A quelques heures du début de cette compétition qui pourrait enfin permettre à la Seleçao de fêter un titre mondial à domicile, l'euphorie n'est pas encore palpable. Même si chaque jour, rues, balcons et voitures se parent de drapeaux du Brésil toujours plus nombreux.
Antonio Carlos Rodrigues, un marchand ambulant installé à un carrefour fréquenté de Sao Paulo, confie qu'il ne vend qu'une dizaine de drapeaux brésiliens par jour au lieu de 30 lors des précédentes Coupes du monde.
Témoignant de l'imminence du coup d'envoi initial, les 32 équipes sont désormais toutes présentes sur le territoire du Brésil, après les arrivées mercredi du Ghana, de la Corée du Sud et du Portugal.
En marge de ces préparatifs, le président de la Fifa Joseph Blatter a déclaré à Sao Paulo qu'il était "prêt", à 78 ans, à briguer un cinquième mandat à la tête de la Fifa, en clôture du congrès de l'instance.

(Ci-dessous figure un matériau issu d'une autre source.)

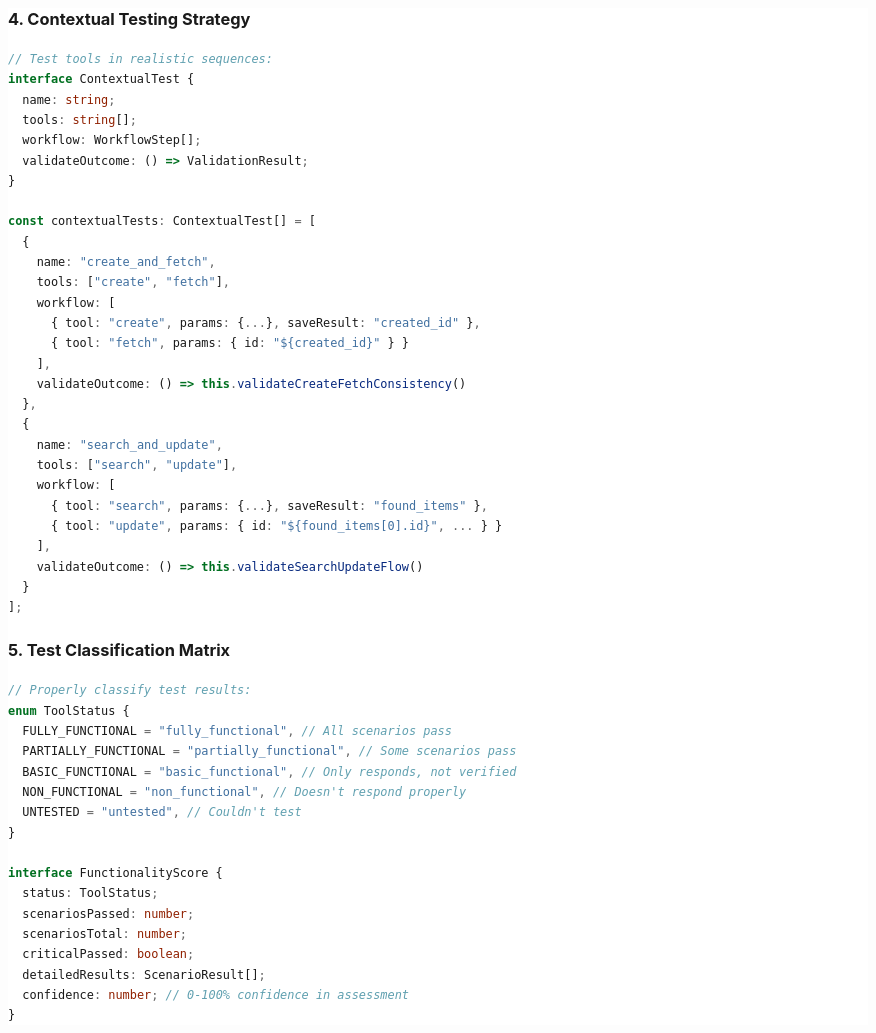 ### 4. Contextual Testing Strategy

```typescript
// Test tools in realistic sequences:
interface ContextualTest {
  name: string;
  tools: string[];
  workflow: WorkflowStep[];
  validateOutcome: () => ValidationResult;
}

const contextualTests: ContextualTest[] = [
  {
    name: "create_and_fetch",
    tools: ["create", "fetch"],
    workflow: [
      { tool: "create", params: {...}, saveResult: "created_id" },
      { tool: "fetch", params: { id: "${created_id}" } }
    ],
    validateOutcome: () => this.validateCreateFetchConsistency()
  },
  {
    name: "search_and_update",
    tools: ["search", "update"],
    workflow: [
      { tool: "search", params: {...}, saveResult: "found_items" },
      { tool: "update", params: { id: "${found_items[0].id}", ... } }
    ],
    validateOutcome: () => this.validateSearchUpdateFlow()
  }
];
```

### 5. Test Classification Matrix

```typescript
// Properly classify test results:
enum ToolStatus {
  FULLY_FUNCTIONAL = "fully_functional", // All scenarios pass
  PARTIALLY_FUNCTIONAL = "partially_functional", // Some scenarios pass
  BASIC_FUNCTIONAL = "basic_functional", // Only responds, not verified
  NON_FUNCTIONAL = "non_functional", // Doesn't respond properly
  UNTESTED = "untested", // Couldn't test
}

interface FunctionalityScore {
  status: ToolStatus;
  scenariosPassed: number;
  scenariosTotal: number;
  criticalPassed: boolean;
  detailedResults: ScenarioResult[];
  confidence: number; // 0-100% confidence in assessment
}
```
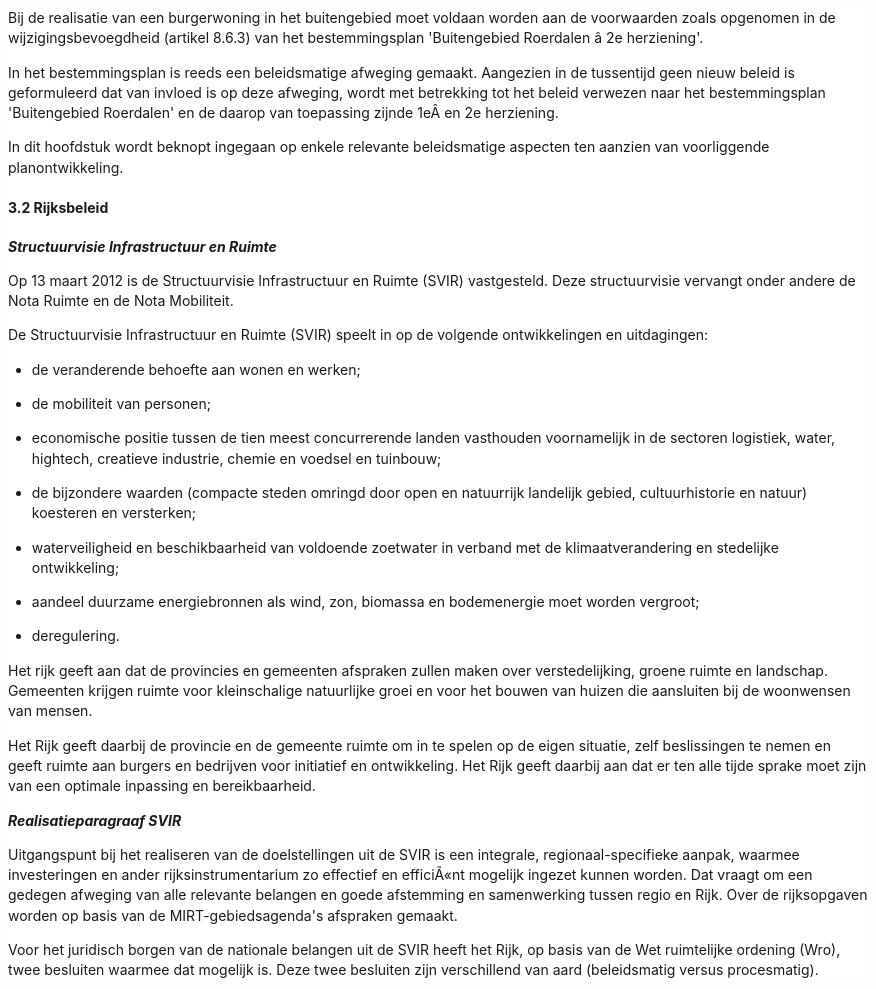 Bij de realisatie van een burgerwoning in het buitengebied moet voldaan worden aan de voorwaarden zoals opgenomen in de wijzigingsbevoegdheid (artikel 8\.6\.3\) van het bestemmingsplan 'Buitengebied Roerdalen â 2e herziening'.

In het bestemmingsplan is reeds een beleidsmatige afweging gemaakt. Aangezien in de tussentijd geen nieuw beleid is geformuleerd dat van invloed is op deze afweging, wordt met betrekking tot het beleid verwezen naar het bestemmingsplan 'Buitengebied Roerdalen' en de daarop van toepassing zijnde 1eÂ en 2e herziening.

In dit hoofdstuk wordt beknopt ingegaan op enkele relevante beleidsmatige aspecten ten aanzien van voorliggende planontwikkeling.

#### 3\.2 Rijksbeleid

***Structuurvisie Infrastructuur en Ruimte***

Op 13 maart 2012 is de Structuurvisie Infrastructuur en Ruimte (SVIR) vastgesteld. Deze structuurvisie vervangt onder andere de Nota Ruimte en de Nota Mobiliteit.

De Structuurvisie Infrastructuur en Ruimte (SVIR) speelt in op de volgende ontwikkelingen en uitdagingen:

* de veranderende behoefte aan wonen en werken;

* de mobiliteit van personen;

* economische positie tussen de tien meest concurrerende landen vasthouden voornamelijk in de sectoren logistiek, water, hightech, creatieve industrie, chemie en voedsel en tuinbouw;

* de bijzondere waarden (compacte steden omringd door open en natuurrijk landelijk gebied, cultuurhistorie en natuur) koesteren en versterken;

* waterveiligheid en beschikbaarheid van voldoende zoetwater in verband met de klimaatverandering en stedelijke ontwikkeling;

* aandeel duurzame energiebronnen als wind, zon, biomassa en bodemenergie moet worden vergroot;

* deregulering.

Het rijk geeft aan dat de provincies en gemeenten afspraken zullen maken over verstedelijking, groene ruimte en landschap. Gemeenten krijgen ruimte voor kleinschalige natuurlijke groei en voor het bouwen van huizen die aansluiten bij de woonwensen van mensen.

Het Rijk geeft daarbij de provincie en de gemeente ruimte om in te spelen op de eigen situatie, zelf beslissingen te nemen en geeft ruimte aan burgers en bedrijven voor initiatief en ontwikkeling. Het Rijk geeft daarbij aan dat er ten alle tijde sprake moet zijn van een optimale inpassing en bereikbaarheid.

***Realisatieparagraaf SVIR***

Uitgangspunt bij het realiseren van de doelstellingen uit de SVIR is een integrale, regionaal\-specifieke aanpak, waarmee investeringen en ander rijksinstrumentarium zo effectief en efficiÃ«nt mogelijk ingezet kunnen worden. Dat vraagt om een gedegen afweging van alle relevante belangen en goede afstemming en samenwerking tussen regio en Rijk. Over de rijksopgaven worden op basis van de MIRT\-gebiedsagenda's afspraken gemaakt.

Voor het juridisch borgen van de nationale belangen uit de SVIR heeft het Rijk, op basis van de Wet ruimtelijke ordening (Wro), twee besluiten waarmee dat mogelijk is. Deze twee besluiten zijn verschillend van aard (beleidsmatig versus procesmatig).
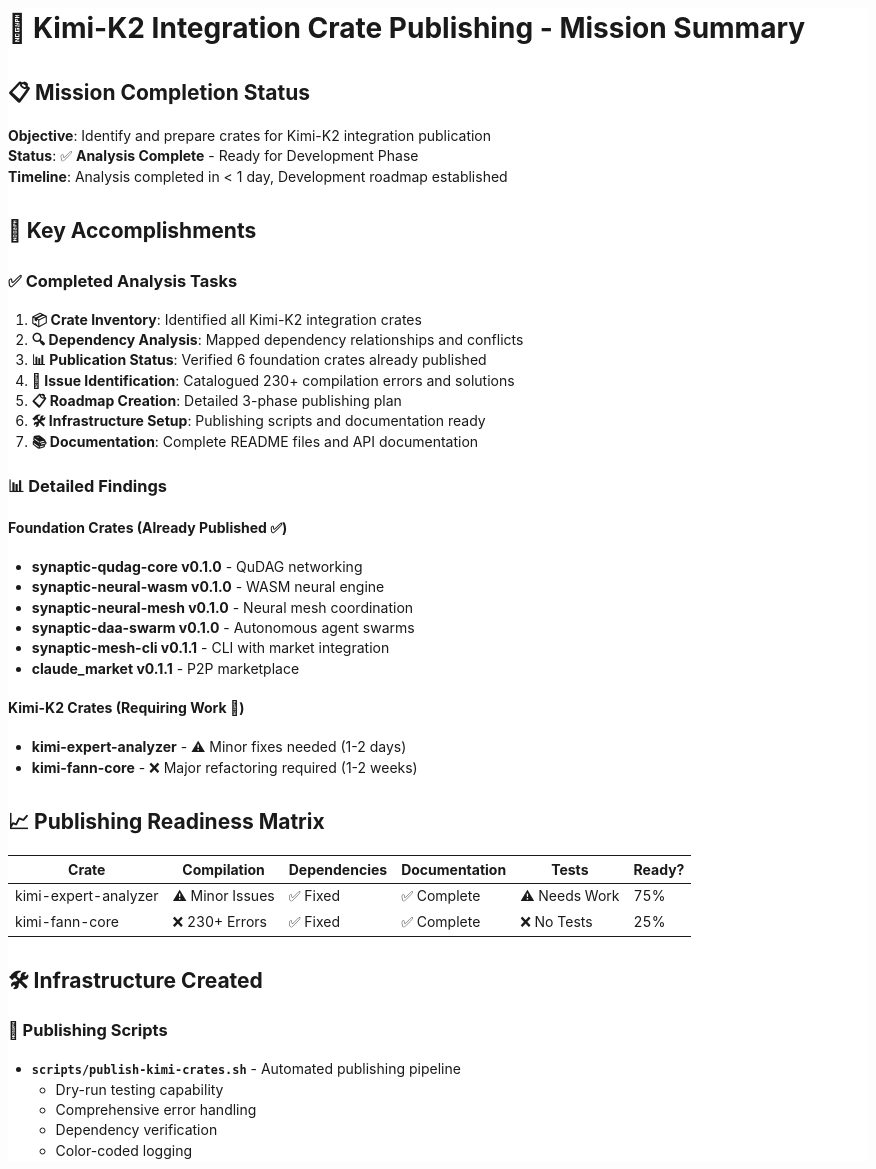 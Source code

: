 # 🚀 Kimi-K2 Integration Crate Publishing - Mission Summary

## 📋 Mission Completion Status

**Objective**: Identify and prepare crates for Kimi-K2 integration publication  
**Status**: ✅ **Analysis Complete** - Ready for Development Phase  
**Timeline**: Analysis completed in < 1 day, Development roadmap established

## 🎯 Key Accomplishments

### ✅ Completed Analysis Tasks
1. **📦 Crate Inventory**: Identified all Kimi-K2 integration crates
2. **🔍 Dependency Analysis**: Mapped dependency relationships and conflicts
3. **📊 Publication Status**: Verified 6 foundation crates already published
4. **🔧 Issue Identification**: Catalogued 230+ compilation errors and solutions
5. **📋 Roadmap Creation**: Detailed 3-phase publishing plan
6. **🛠️ Infrastructure Setup**: Publishing scripts and documentation ready
7. **📚 Documentation**: Complete README files and API documentation

### 📊 Detailed Findings

#### Foundation Crates (Already Published ✅)
- **synaptic-qudag-core v0.1.0** - QuDAG networking
- **synaptic-neural-wasm v0.1.0** - WASM neural engine  
- **synaptic-neural-mesh v0.1.0** - Neural mesh coordination
- **synaptic-daa-swarm v0.1.0** - Autonomous agent swarms
- **synaptic-mesh-cli v0.1.1** - CLI with market integration
- **claude_market v0.1.1** - P2P marketplace

#### Kimi-K2 Crates (Requiring Work 🔧)
- **kimi-expert-analyzer** - ⚠️ Minor fixes needed (1-2 days)
- **kimi-fann-core** - ❌ Major refactoring required (1-2 weeks)

## 📈 Publishing Readiness Matrix

| Crate | Compilation | Dependencies | Documentation | Tests | Ready? |
|-------|-------------|--------------|---------------|-------|--------|
| kimi-expert-analyzer | ⚠️ Minor Issues | ✅ Fixed | ✅ Complete | ⚠️ Needs Work | 75% |
| kimi-fann-core | ❌ 230+ Errors | ✅ Fixed | ✅ Complete | ❌ No Tests | 25% |

## 🛠️ Infrastructure Created

### 📜 Publishing Scripts
- **`scripts/publish-kimi-crates.sh`** - Automated publishing pipeline
  - Dry-run testing capability
  - Comprehensive error handling
  - Dependency verification
  - Color-coded logging
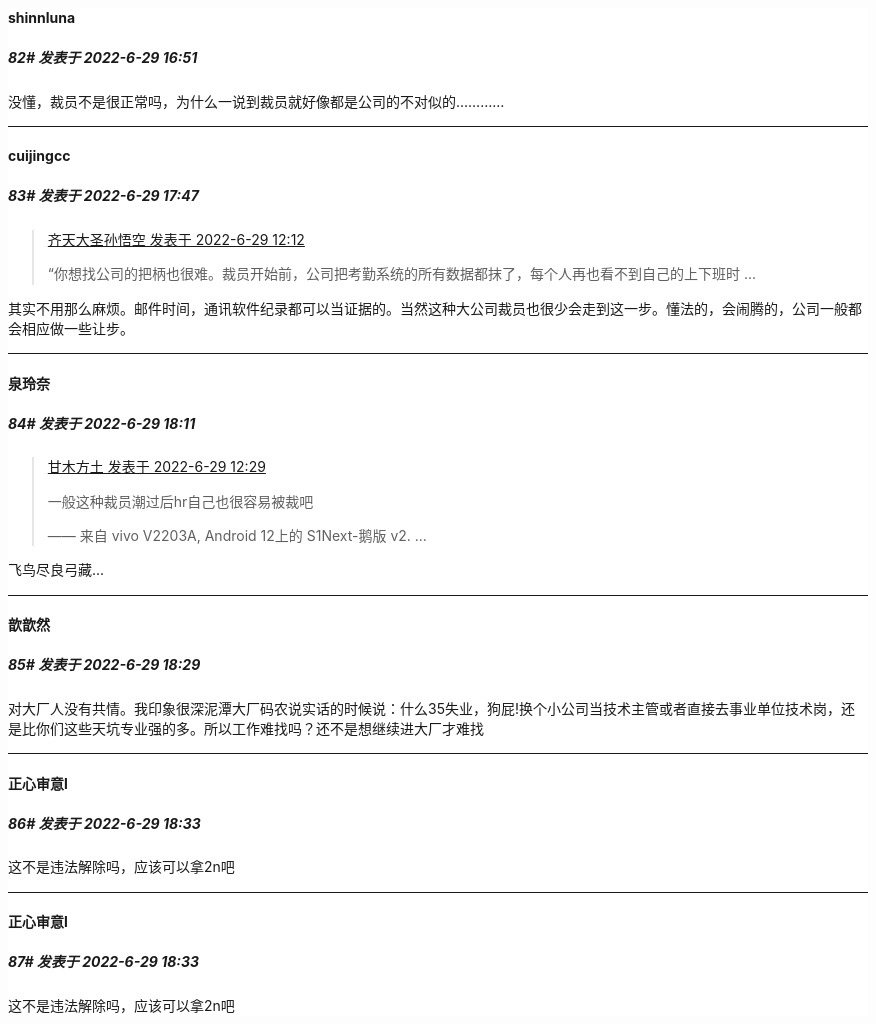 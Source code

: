 ####  shinnluna  
##### 82#       发表于 2022-6-29 16:51

没懂，裁员不是很正常吗，为什么一说到裁员就好像都是公司的不对似的…………



*****

####  cuijingcc  
##### 83#       发表于 2022-6-29 17:47

<blockquote><a href="httphttps://bbs.saraba1st.com/2b/forum.php?mod=redirect&amp;goto=findpost&amp;pid=56456466&amp;ptid=2078475" target="_blank">齐天大圣孙悟空 发表于 2022-6-29 12:12</a>

“你想找公司的把柄也很难。裁员开始前，公司把考勤系统的所有数据都抹了，每个人再也看不到自己的上下班时 ...</blockquote>
其实不用那么麻烦。邮件时间，通讯软件纪录都可以当证据的。当然这种大公司裁员也很少会走到这一步。懂法的，会闹腾的，公司一般都会相应做一些让步。



*****

####  泉玲奈  
##### 84#       发表于 2022-6-29 18:11

<blockquote><a href="httphttps://bbs.saraba1st.com/2b/forum.php?mod=redirect&amp;goto=findpost&amp;pid=56456687&amp;ptid=2078475" target="_blank">甘木方土 发表于 2022-6-29 12:29</a>

一般这种裁员潮过后hr自己也很容易被裁吧

—— 来自 vivo V2203A, Android 12上的 S1Next-鹅版 v2. ...</blockquote>
飞鸟尽良弓藏...



*****

####  歆歆然  
##### 85#       发表于 2022-6-29 18:29

对大厂人没有共情。我印象很深泥潭大厂码农说实话的时候说：什么35失业，狗屁!换个小公司当技术主管或者直接去事业单位技术岗，还是比你们这些天坑专业强的多。所以工作难找吗？还不是想继续进大厂才难找

*****

####  正心审意l  
##### 86#       发表于 2022-6-29 18:33

这不是违法解除吗，应该可以拿2n吧

*****

####  正心审意l  
##### 87#       发表于 2022-6-29 18:33

这不是违法解除吗，应该可以拿2n吧


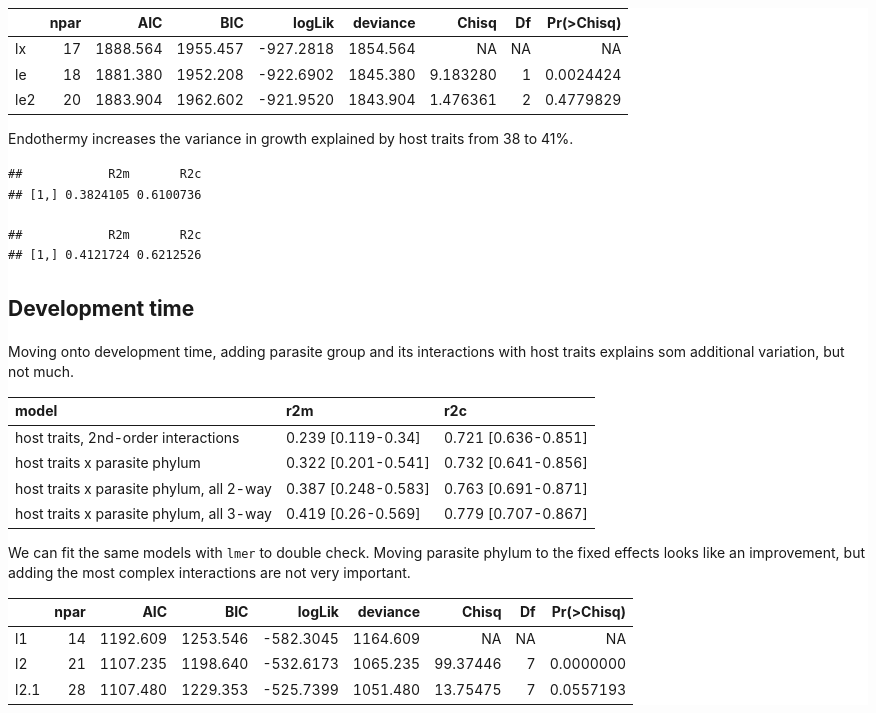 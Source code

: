 <div class="kable-table">

|     | npar |      AIC |      BIC |     logLik | deviance |    Chisq | Df | Pr(\>Chisq) |
| :-- | ---: | -------: | -------: | ---------: | -------: | -------: | -: | ----------: |
| lx  |   17 | 1888.564 | 1955.457 | \-927.2818 | 1854.564 |       NA | NA |          NA |
| le  |   18 | 1881.380 | 1952.208 | \-922.6902 | 1845.380 | 9.183280 |  1 |   0.0024424 |
| le2 |   20 | 1883.904 | 1962.602 | \-921.9520 | 1843.904 | 1.476361 |  2 |   0.4779829 |

</div>

Endothermy increases the variance in growth explained by host traits
from 38 to 41%.

    ##            R2m       R2c
    ## [1,] 0.3824105 0.6100736

    ##            R2m       R2c
    ## [1,] 0.4121724 0.6212526

## Development time

Moving onto development time, adding parasite group and its interactions
with host traits explains som additional variation, but not much.

<div class="kable-table">

| model                                    | r2m                   | r2c                   |
| :--------------------------------------- | :-------------------- | :-------------------- |
| host traits, 2nd-order interactions      | 0.239 \[0.119-0.34\]  | 0.721 \[0.636-0.851\] |
| host traits x parasite phylum            | 0.322 \[0.201-0.541\] | 0.732 \[0.641-0.856\] |
| host traits x parasite phylum, all 2-way | 0.387 \[0.248-0.583\] | 0.763 \[0.691-0.871\] |
| host traits x parasite phylum, all 3-way | 0.419 \[0.26-0.569\]  | 0.779 \[0.707-0.867\] |

</div>

We can fit the same models with `lmer` to double check. Moving parasite
phylum to the fixed effects looks like an improvement, but adding the
most complex interactions are not very important.

<div class="kable-table">

|      | npar |      AIC |      BIC |     logLik | deviance |    Chisq | Df | Pr(\>Chisq) |
| :--- | ---: | -------: | -------: | ---------: | -------: | -------: | -: | ----------: |
| l1   |   14 | 1192.609 | 1253.546 | \-582.3045 | 1164.609 |       NA | NA |          NA |
| l2   |   21 | 1107.235 | 1198.640 | \-532.6173 | 1065.235 | 99.37446 |  7 |   0.0000000 |
| l2.1 |   28 | 1107.480 | 1229.353 | \-525.7399 | 1051.480 | 13.75475 |  7 |   0.0557193 |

Il avait admis dans la matinée que la Fifa, ébranlée par les accusations de corruption sur l'attribution du Mondial-2022 au Qatar, avait besoin de "changer".
"Le foot n'est pas seulement un jeu, c'est devenu, qu'on le veuille ou non, une entreprise qui pèse plusieurs milliards de dollars et génère parfois des controverses et des situations compliquées. Je dois reconnaître, dans ces temps importants pour le football et pour la Fifa, que le monde change, le jeu change et le jeu de notre organisation doit changer", a-t-il déclaré.
Mercredi soir, le Christ Rédempteur, qui veille sur la magnifique baie de Rio de Janeiro, s'est illuminé alternativement aux couleurs des 32 pays engagés pendant une demi-heure. Il s'est ensuite figé en vert et jaune, jusqu'à l'aube du coup d'envoi du Mondial au pays du roi Pelé et des artistes du foot-samba.